Worried those prawns in your fridge might be past their prime? It’s science to the rescue, with a new artificial colour-changing material that mimics the abilities of chameleon skin to change colour when exposed to vapours released by the microbes in spoiled fish.
The new material, designed by scientists from China and Germany and detailed in the journal Cell Reports Physical Science, contains luminogens – molecules that make crystals glow – which are organised into core and shell hydrogel layers.
The team say their new material could be applied to a range of contexts beyond the home fridge, including robotics.
“In the near future, we plan to utilise the developed chameleon skin-like core-shell hydrogels to prepare biomimetic soft camouflaging skins, which can be used to mimic the diverse colour-changing functions of living organisms’ skins and to help achieve desirable active camouflage, display and alarm functions in robots,” says Tao Chen, a professor at the Ningbo Institute of Materials Technology and Engineering at the Chinese Academy of Sciences and an author of the study.
While scientists have long sought a way to create soft materials that can fluctuate between a range of colours, synthetic materials are rarely able to change colour with the ease of chameleon skin.
The authors of the new paper attribute their success to the multi-layered structure of their hydrogel, which mimics the two-layered structure of panther chameleon skin that can fluctuate between a vast range of colours.
The researchers designed the luminogen ‘skin’ from the inside out, by first synthesising a red-fluorescent core hydrogel. This hydrogel was incubated in aqueous Europium solutions, and then incubated in a growth solution containing sodium alginate and response blue/green fluorescent polymers. Spontaneous diffusion of Europium ions from the core hydrogel into the surrounding solution triggered the formation of blue and green hydrogel layers.
The resultant, multi-layered structure can change from red to blue to green, depending on changes in temperature and pH, and the researchers believe the emission colour of the blue-green layers could be adjusted, enabling it to display colours from almost the full spectrum.
The team then tested their material by sealing test strips in boxes with fresh fish for 50 hours: the test strip stored with seafood at lower than -10°C changed only slightly from its original red, while the strip stored with seafood at 30°C changed to a green hue, indicating that the fish had spoiled.
The new material is a prime example of biomimicry, a process by which scientists imitate or emulate quirks found in animals or plants and incorporate them into new technologies.
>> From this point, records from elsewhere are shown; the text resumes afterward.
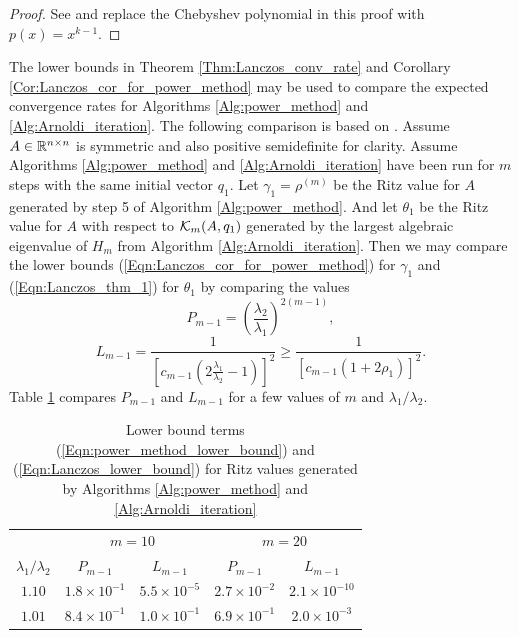\begin{enumerate}
\begin{proof}
See \cite[Theorem 10.1.2]{golub2012matrix} and replace the Chebyshev polynomial in this proof with $p(x) = x^{k-1}$.
\end{proof}


The lower bounds in Theorem \ref{Thm:Lanczos_conv_rate} and Corollary \ref{Cor:Lanczos_cor_for_power_method} may be used to compare the expected convergence rates for Algorithms \ref{Alg:power_method} and \ref{Alg:Arnoldi_iteration}.  The following comparison is based on \cite[Section 10.1.6]{golub2012matrix}.  Assume $A \in {\mathbb R}^{n \times n}$ is symmetric and also positive semidefinite for clarity.  Assume Algorithms \ref{Alg:power_method} and \ref{Alg:Arnoldi_iteration} have been run for $m$ steps with the same initial vector $q_1$.  Let $\gamma_1 = \rho^{(m)}$ be the Ritz value for $A$ generated by step 5 of Algorithm \ref{Alg:power_method}.  And let $\theta_1$ be the Ritz value for $A$ with respect to ${\mathcal K}_m(A, q_1)$ generated by the largest algebraic eigenvalue of $H_m$ from Algorithm \ref{Alg:Arnoldi_iteration}.  Then we may compare the lower bounds (\ref{Eqn:Lanczos_cor_for_power_method}) for $\gamma_1$ and (\ref{Eqn:Lanczos_thm_1}) for $\theta_1$ by comparing the values
\begin{equation} 		\label{Eqn:power_method_lower_bound}
P_{m-1} = \left( \frac{\lambda_2}{\lambda_1} \right)^{2(m-1)},
\end{equation}
\begin{equation}  	\label{Eqn:Lanczos_lower_bound}
L_{m-1} 
	= \frac{1}{\left[c_{m-1}\left(2\frac{\lambda_1}{\lambda_2} -1 \right)\right]^2} 
	\geq 	\frac{1}{\left[ c_{m-1}\left( 1 + 2 \rho_1 \right) \right]^2}.
\end{equation}
Table \ref{Tab:Lanczos_vs_power_method} compares $P_{m-1}$ and $L_{m-1}$ for a few values of $m$ and $\lambda_1/\lambda_2$.

\begin{table}[H]
\centering
\begin{tabular}{ |c|cc|cc| }
 \hline

 	&	\multicolumn{2}{c|}{$m = 10$}
 		&	\multicolumn{2}{c|}{$m = 20$}	\\
 $\lambda_1 / \lambda_2$	&	$P_{m-1}$	&	$L_{m-1}$
 		&	$P_{m-1}$	&	$L_{m-1}$		\\ 			
 \hline
$1.10$
	&	$1.8 \times 10^{-1}$ & $5.5 \times 10^{-5}$
		&	$2.7 \times 10^{-2}$ & $2.1 \times 10^{-10}$	\\
$1.01$
	&	$8.4 \times 10^{-1}$ & $1.0 \times 10^{-1}$
		&	$6.9 \times 10^{-1}$ & $2.0 \times 10^{-3}$	\\
 \hline
\end{tabular}
\caption{Lower bound terms (\ref{Eqn:power_method_lower_bound}) and (\ref{Eqn:Lanczos_lower_bound}) for Ritz values generated by Algorithms \ref{Alg:power_method} and \ref{Alg:Arnoldi_iteration} } \label{Tab:Lanczos_vs_power_method}
\end{table}


\end{enumerate}
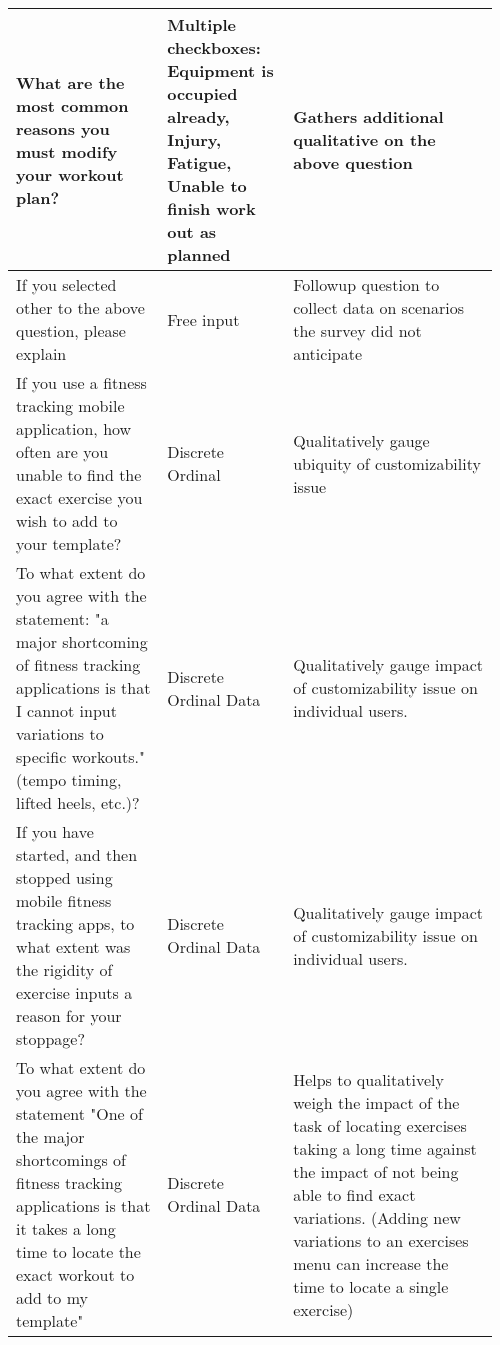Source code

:\documentclass[
	letterpaper, %
]{jdf}
\begin{document}
\begin{table}[H]
\begin{tabular}{L{0.30\linewidth} L{0.25\linewidth} L{0.41\linewidth}}
            \midrule
            What are the most common reasons you must modify your workout plan? & Multiple checkboxes: Equipment is occupied already, Injury, Fatigue, Unable to finish work out as planned & Gathers additional qualitative on the above question \\
            \midrule
            If you selected other to the above question, please explain & Free input & Followup question to collect data on scenarios the survey did not anticipate  \\
            \midrule
            If you use a fitness tracking mobile application, how often are you unable to find the exact exercise you wish to add to your template? & Discrete Ordinal & Qualitatively gauge ubiquity of customizability issue \\
            \midrule
            To what extent do you agree with the statement: "a major shortcoming of fitness tracking applications is that I cannot input variations to specific workouts." (tempo timing, lifted heels, etc.)? & Discrete Ordinal Data & Qualitatively gauge impact of customizability issue on individual users. \\
            \midrule
            If you have started, and then stopped using mobile fitness tracking apps, to what extent was the rigidity of exercise inputs a reason for your stoppage? & Discrete Ordinal Data & Qualitatively gauge impact of customizability issue on individual users. \\
            \midrule
            To what extent do you agree with the statement "One of the major shortcomings of fitness tracking applications is that it takes a long time to locate the exact workout to add to my template" & Discrete Ordinal Data & Helps to qualitatively weigh the impact of the task of locating exercises taking a long time against the impact of not being able to find exact variations. (Adding new variations to an exercises menu can increase the time to locate a single exercise) \\
	\end{tabular}
\end{table}
\end{document}
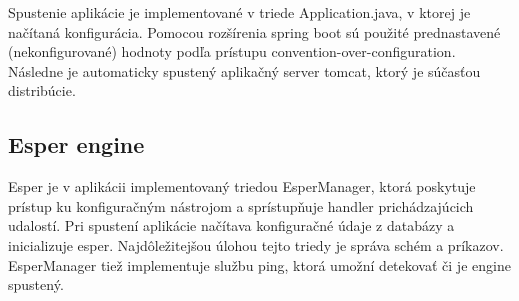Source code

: 		Spustenie aplikácie je implementované v triede Application.java, v ktorej je načítaná konfigurácia. Pomocou rozšírenia spring boot sú použité prednastavené (nekonfigurované) hodnoty podľa prístupu convention-over-configuration. Následne je automaticky spustený aplikačný server tomcat, ktorý je súčasťou distribúcie.

	\subsection{Esper engine}
		Esper je v aplikácii implementovaný triedou EsperManager, ktorá poskytuje prístup ku konfiguračným nástrojom a sprístupňuje handler prichádzajúcich udalostí. Pri spustení aplikácie načítava konfiguračné údaje z databázy a inicializuje esper. Najdôležitejšou úlohou tejto triedy je správa schém a príkazov. EsperManager tiež implementuje službu ping, ktorá umožní detekovať či je engine spustený.
		
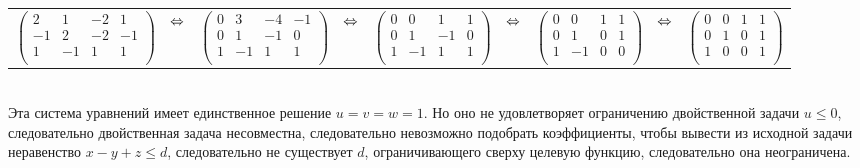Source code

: \documentclass{article}
\begin{document}
	\begin{tabular}{ccccccccc}
		$\left(\begin{array}{ccc|c}
		2 	& 1 	& -2 	& 1	\\
		-1	& 2		& -2 	& -1	\\
		1	& -1	& 1 	& 1	\\
		\end{array}\right)$
		& $\hfill \Leftrightarrow \hfill$ &
		$\left(\begin{array}{ccc|c}
		0 	& 3 	& -4 	& -1	\\
		0	& 1		& -1 	& 0	\\
		1	& -1	& 1 	& 1	\\
		\end{array}\right)$
		& $\hfill \Leftrightarrow \hfill$ & 
		$\left(\begin{array}{ccc|c}
		0 	& 0 	& 1 	& 1	\\
		0	& 1		& -1 	& 0	\\
		1	& -1	& 1 	& 1	\\
		\end{array}\right)$
		& $\hfill \Leftrightarrow \hfill$ & 
		$\left(\begin{array}{ccc|c}
		0 	& 0 	& 1 	& 1	\\
		0	& 1		& 0 	& 1	\\
		1	& -1	& 0 	& 0	\\
		\end{array}\right)$
		& $\hfill \Leftrightarrow \hfill$ & 
		$\left(\begin{array}{ccc|c}
		0 	& 0 	& 1 	& 1	\\
		0	& 1		& 0 	& 1	\\
		1	& 0 	& 0 	& 1	\\
		\end{array}\right)$
	\end{tabular}\\
	\fontsize{12}{12}
	Эта система уравнений имеет единственное решение $u = v = w = 1$. Но оно не удовлетворяет ограничению двойственной задачи $u \leq 0$, следовательно двойственная задача несовместна, следовательно невозможно подобрать коэффициенты, чтобы вывести из исходной задачи неравенство $x-y+z \leq d$, следовательно не существует $d$, ограничивающего сверху целевую функцию, следовательно она неограничена. 
\end{document}
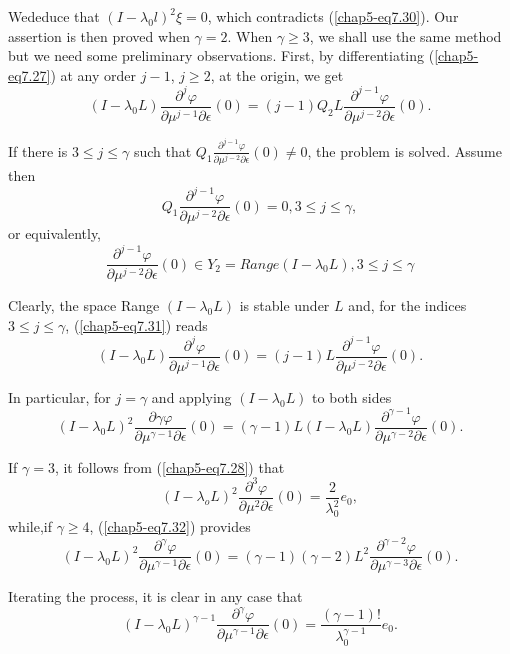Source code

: We\pageoriginale deduce that $(I - \lambda_{0} l)^{2} \xi = 0$, which
contradicts (\ref{chap5-eq7.30}). Our assertion is then proved when
$\gamma = 2$. When $\gamma \geq 3$, we shall use the same method but
we need some preliminary observations. First, by differentiating
(\ref{chap5-eq7.27}) at any order $j - 1$, $j \geq 2$, at the origin,
we get
\begin{equation*}
(I - \lambda_{0}L) \frac{\partial^{j} \varphi}{\partial \mu^{j-1}
    \partial \epsilon} (0) = (j-1)Q_{2}L
  \frac{\partial^{j-1}\varphi}{\partial \mu^{j-2} \partial \epsilon}
  (0).\tag{7.31}\label{chap5-eq7.31} 
\end{equation*}

If there is $3 \leq j \leq \gamma$ such that $Q_{1}
\frac{\partial^{j-1} \varphi}{\partial \mu^{j-2} \partial \epsilon}
(0) \neq 0$, the problem is solved. Assume then
$$
Q_{1} \frac{\partial^{j-1} \varphi}{\partial \mu^{j-2} \partial
  \epsilon} (0) = 0, 3 \leq j \leq \gamma,
$$
or equivalently,
$$ 
\frac{\partial^{j-1} \varphi}{\partial \mu^{j-2} \partial \epsilon}
(0) \in Y_{2} = Range (I - \lambda_{0}L), 3 \leq j \leq \gamma
$$

Clearly, the space Range $(I - \lambda_{0}L)$ is stable under $L$ and,
for the indices $3 \leq j \leq \gamma$, (\ref{chap5-eq7.31}) reads
\begin{equation*}
(I - \lambda_{0}L) \frac{\partial^{j} \varphi}{\partial \mu^{j-1}
    \partial \epsilon} (0) = (j - 1)L \frac{\partial^{j-1}
    \varphi}{\partial \mu^{j-2} \partial \epsilon}
  (0).\tag{7.32}\label{chap5-eq7.32} 
\end{equation*}

In particular, for $j = \gamma$ and applying $(I - \lambda_{0}L)$ to
both sides 
$$
(I - \lambda_{0} L)^{2} \frac{\partial \gamma \varphi}{\partial
  \mu^{\gamma - 1}\partial \epsilon} (0) = (\gamma - 1) L(I -
\lambda_{0}L) \frac{\partial^{\gamma - 1} \varphi}{\partial
  \mu^{\gamma - 2} \partial \epsilon} (0).
$$

If $\gamma = 3$, it follows from (\ref{chap5-eq7.28}) that
$$
(I - \lambda_{o} L)^{2} \frac{\partial^{3} \varphi}{\partial \mu^{2}
  \partial \epsilon} (0) = \frac{2}{\lambda_{0}^{2}} e_{0},
$$
while,\pageoriginale if $\gamma \geq 4$, (\ref{chap5-eq7.32}) provides
$$
(I - \lambda_{0}L)^{2} \frac{\partial^{\gamma} \varphi}{\partial
  \mu^{\gamma - 1} \partial \epsilon} (0) = (\gamma - 1)(\gamma -
2)L^{2} \frac{\partial^{\gamma - 2}\varphi}{\partial \mu^{\gamma - 3}
  \partial \epsilon} (0).
$$

Iterating the process, it is clear in any case that
\begin{equation*}
(I - \lambda_{0}L)^{\gamma - 1}
  \frac{\partial^{\gamma}\varphi}{\partial \mu^{\gamma - 1} \partial
    \epsilon} (0) = \frac{(\gamma - 1)!}{\lambda_{0}^{\gamma - 1}}
  e_{0}.\tag{7.33}\label{chap5-eq7.33} 
\end{equation*}

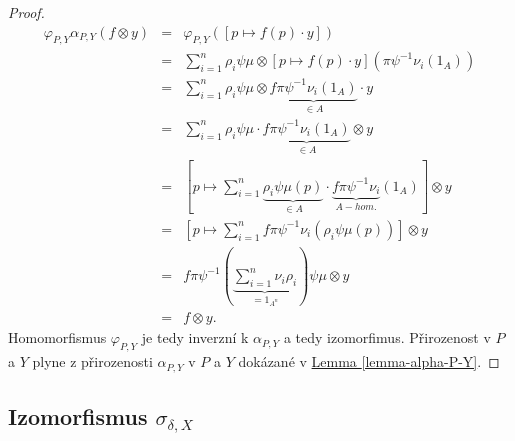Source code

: \begin{proof}
         \begin{eqnarray}
           \varphi_{P,Y} \alpha_{P,Y} (f\otimes y) &=& \varphi_{P,Y}([p\mapsto f(p)\cdot y]) \nonumber \\
           &=& \sum_{i=1}^n \rho_i\psi\mu \otimes [p\mapsto f(p)\cdot y](\pi\psi^{-1}\nu_i(1_A)) \nonumber \\
           &=& \sum_{i=1}^n \rho_i\psi\mu \otimes \underbrace{f\pi\psi^{-1}\nu_i(1_A)}_{\in A} \cdot y  \nonumber \\
           &=& \sum_{i=1}^n \rho_i\psi\mu \cdot \underbrace{f\pi\psi^{-1}\nu_i(1_A)}_{\in A} \otimes y \nonumber \\
           &=& \left[  
             p \mapsto \sum_{i=1}^n 
               \underbrace{\rho_i\psi\mu(p)}_{\in A}
               \cdot 
               \underbrace{f\pi\psi^{-1}\nu_i}_{A-hom.}
               (1_A)
           \right] \otimes y \nonumber \\
           &=& \left[  
             p \mapsto \sum_{i=1}^n 
               f\pi\psi^{-1}\nu_i
               ( \rho_i\psi\mu(p) )
           \right] \otimes y \nonumber \\
           &=& 
             f\pi\psi^{-1} 
             \left( 
               \underbrace{\sum_{i=1}^n\nu_i\rho_i}_{=1_{A^n}}
             \right)
             \psi\mu \otimes y
             \nonumber \\
           &=& f\otimes y.  \nonumber
         \end{eqnarray}
        Homomorfismus $\varphi_{P,Y}$ je tedy inverzní k $\alpha_{P,Y}$ a tedy 
        izomorfimus. Přirozenost v $P$ a $Y$ plyne z přirozenosti $\alpha_{P,Y}$ v $P$ a $Y$ 
        dokázané v \hyperref[lemma-alpha-P-Y]{Lemma \ref*{lemma-alpha-P-Y}}. 
       \end{proof}


   \subsection{Izomorfismus $\sigma_{\delta,X}$}\label{alg-sigma}
   
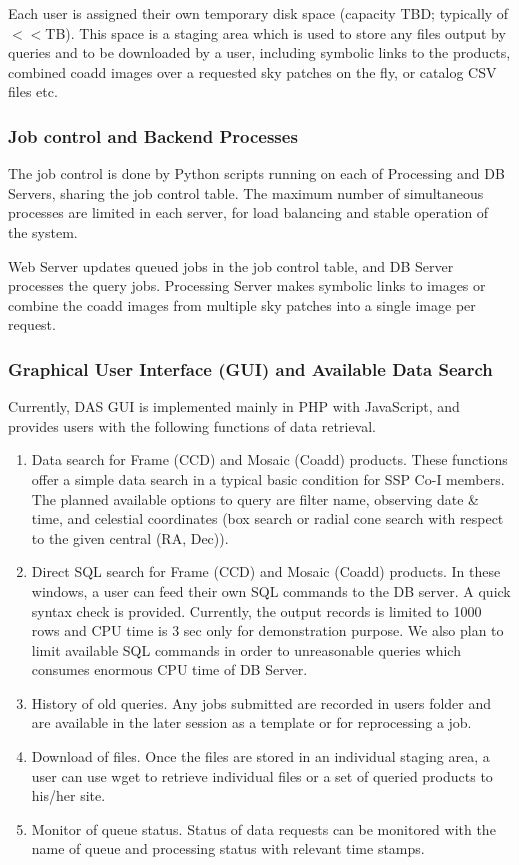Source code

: \documentclass[12pt]{article}
\begin{document}
Each user is assigned their own temporary disk space (capacity
TBD; typically of $<<$TB). This space is a staging area which is used to store any files
output by queries and to be downloaded by a user, including 
symbolic links to the products, combined coadd images over a requested
sky patches on the fly, or catalog CSV files etc.

\subsubsection{Job control and Backend Processes}
The job control is done by Python scripts running on each of Processing
and DB Servers, sharing the job control table. 
The maximum number of simultaneous processes are limited in each server,
for load balancing and stable operation of the system.

Web Server updates queued jobs in the job control table, and DB Server
processes the query jobs. Processing Server makes symbolic links to
images or combine the coadd images from multiple sky patches into a
single image per request. 

\subsubsection{Graphical User Interface (GUI) and Available Data Search}
Currently, DAS GUI is implemented mainly in PHP with JavaScript, and
provides users with the following functions of data retrieval.

\begin{enumerate}
\item Data search for Frame (CCD) and Mosaic (Coadd) products. These 
     functions offer a simple data search in a typical basic condition
     for SSP Co-I members.  The planned available options to query are filter
     name, observing date \& time, and celestial coordinates (box
     search or radial cone search with respect to the given central (RA, Dec)). 
\item Direct SQL search for Frame (CCD) and Mosaic (Coadd) products. 
     In these windows, a user can feed their own SQL commands to the DB
     server. 
     A quick syntax check is provided. 
    Currently, the output records is  limited to 1000 rows and CPU time
     is 3 sec only for demonstration purpose.
   We also plan to limit available SQL commands in order to unreasonable
    queries which consumes enormous CPU time of DB Server.
\item History of old queries. Any jobs submitted are recorded in users
     folder and are available in the later session as a template or
     for reprocessing a job.
\item Download of files. Once the files are stored in an individual
     staging area, a user can use wget to retrieve individual files or
     a set of queried products to his/her site.
\item Monitor of queue status. Status of data requests can be monitored
     with the name of queue and processing status with relevant time stamps.
\end{enumerate}
\end{document}
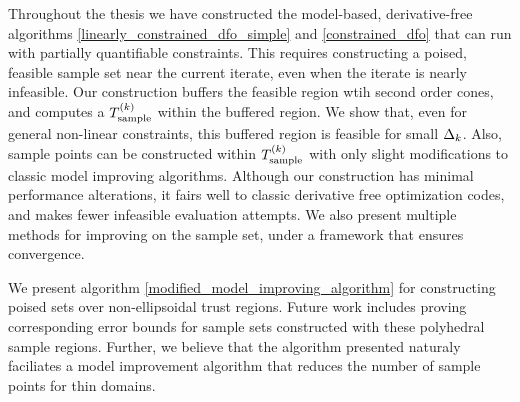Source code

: 
Throughout the thesis we have constructed the model-based, derivative-free algorithms \cref{linearly_constrained_dfo_simple} and \cref{constrained_dfo}
that can run with partially quantifiable constraints.
This requires constructing a poised, feasible sample set near the current iterate, even when the iterate is nearly infeasible.
Our construction buffers the feasible region wtih second order cones, and computes a ${T_{\text{sample}}^{(k)}}$ within the buffered region.
We show that, even for general non-linear constraints, this buffered region is feasible for small $\Delta_k$.
Also, sample points can be constructed within ${T_{\text{sample}}^{(k)}}$ with only slight modifications to classic model improving algorithms.
Although our construction has minimal performance alterations, it fairs well to classic derivative free optimization codes,
and makes fewer infeasible evaluation attempts.
We also present multiple methods for improving on the sample set, under a framework that ensures convergence.

We present algorithm \cref{modified_model_improving_algorithm} for constructing poised sets over non-ellipsoidal trust regions.
Future work includes proving corresponding error bounds for sample sets constructed with these polyhedral sample regions.
Further, we believe that the algorithm presented naturaly faciliates a model improvement algorithm that reduces the number of sample points for thin domains.
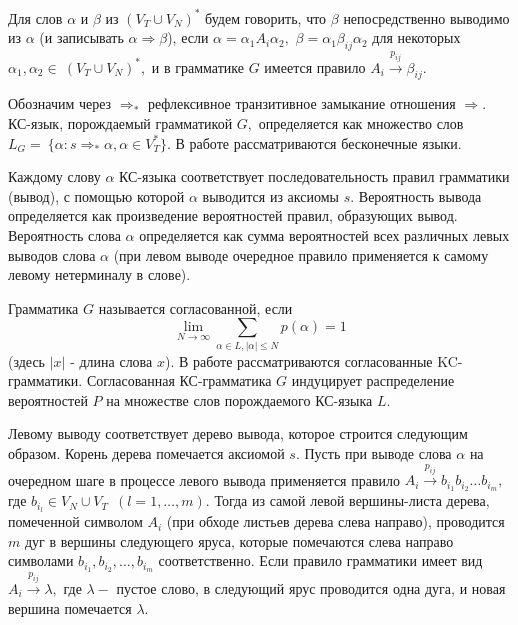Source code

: \documentclass[%
11pt,a4paper]{article}
\begin{document}
{%
				
				

Для слов $\alpha $ и $\beta$
из $(V_T\cup V_N)^{*}$ будем говорить, что $\beta$
непосредственно выводимо из $\alpha$ (и записывать $\alpha \Rightarrow \beta $), если
$\alpha=\alpha_1 A_i \alpha_2,$ $\beta =\alpha_1 \beta_{ij}\alpha_2$
для некоторых $\alpha_1,\alpha_2 \in ~(V_T\cup V_N)^{*},$
и в грамматике $G$ имеется правило $A_i\stackrel{p_{ij}}{\rightarrow }\beta
_{ij}.$

Обозначим через $\Rightarrow_{*}$ рефлексивное транзитивное замыкание
отношения $\Rightarrow$.
КС-язык, порождаемый грамматикой $G,$ определяется как множество слов $L_G=~\{
\alpha : s \Rightarrow_{*} \alpha, \alpha \in V_T^* \}.$ В работе рассматриваются бесконечные языки.

Каждому слову $\alpha$ КС-языка соответствует последовательность правил
грамматики (вывод), с помощью которой $\alpha$ выводится из аксиомы $s.$
Вероятность вывода определяется как произведение вероятностей правил,
образующих вывод. Вероятность слова $\alpha$ определяется как
сумма вероятностей всех различных левых выводов слова $\alpha$
(при левом выводе очередное правило применяется к самому левому нетерминалу
в слове).

Грамматика $G$ называется согласованной, если
$$
\lim _{N\rightarrow \infty }\sum_{\alpha \in L, |\alpha |\le N}
p(\alpha)=1
$$
(здесь $|x|$ - длина слова $x$).
В работе рассматриваются согласованные KC-грамматики.
Согласованная КС-грам\-ма\-ти\-ка $G$ индуцирует распределение вероятностей
$P$ на множестве слов порождаемого КС-языка $L.$ 


Левому выводу соответствует дерево вывода, которое строится следующим образом.
Корень дерева помечается аксиомой $s.$ Пусть при выводе слова
$\alpha$ на очередном шаге в процессе левого вывода применяется
правило $A_i \stackrel{p_{ij}}{\rightarrow } b_{i_1} b_{i_2}\ldots
b_{i_m},$ где $b_{i_l} \in {V_N \cup V_T}$ $\,(l=1,\ldots,m).$
Тогда из самой левой вершины-листа дерева, помеченной символом
$A_i$ (при обходе листьев дерева слева направо), проводится $m$
дуг в вершины следующего яруса, которые помечаются слева направо
символами $b_{i_1}, b_{i_2},\ldots, b_{i_m}$ соответственно. Если правило грамматики имеет вид $A_i \stackrel{p_{ij}}{\rightarrow } \lambda,$ где $\lambda - $ пустое слово, в следующий ярус проводится одна дуга, и новая вершина помечается $\lambda.$
  
}
\end{document}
Bio-inspiration is predicated on the fact that most design problems have likely been confronted by natural selection at some point during more than 3-billion-years of evolution of life on Earth.
Other examples of bio-inspired technologies include the nose of the Japanese bullet train, which mimics the way the beak of a kingfisher absorbs impact when the bird plunges into water at high speeds, or Velcro, which mimics the hooks that latch the seeds of some plants onto animal fur, and thereby disperse them.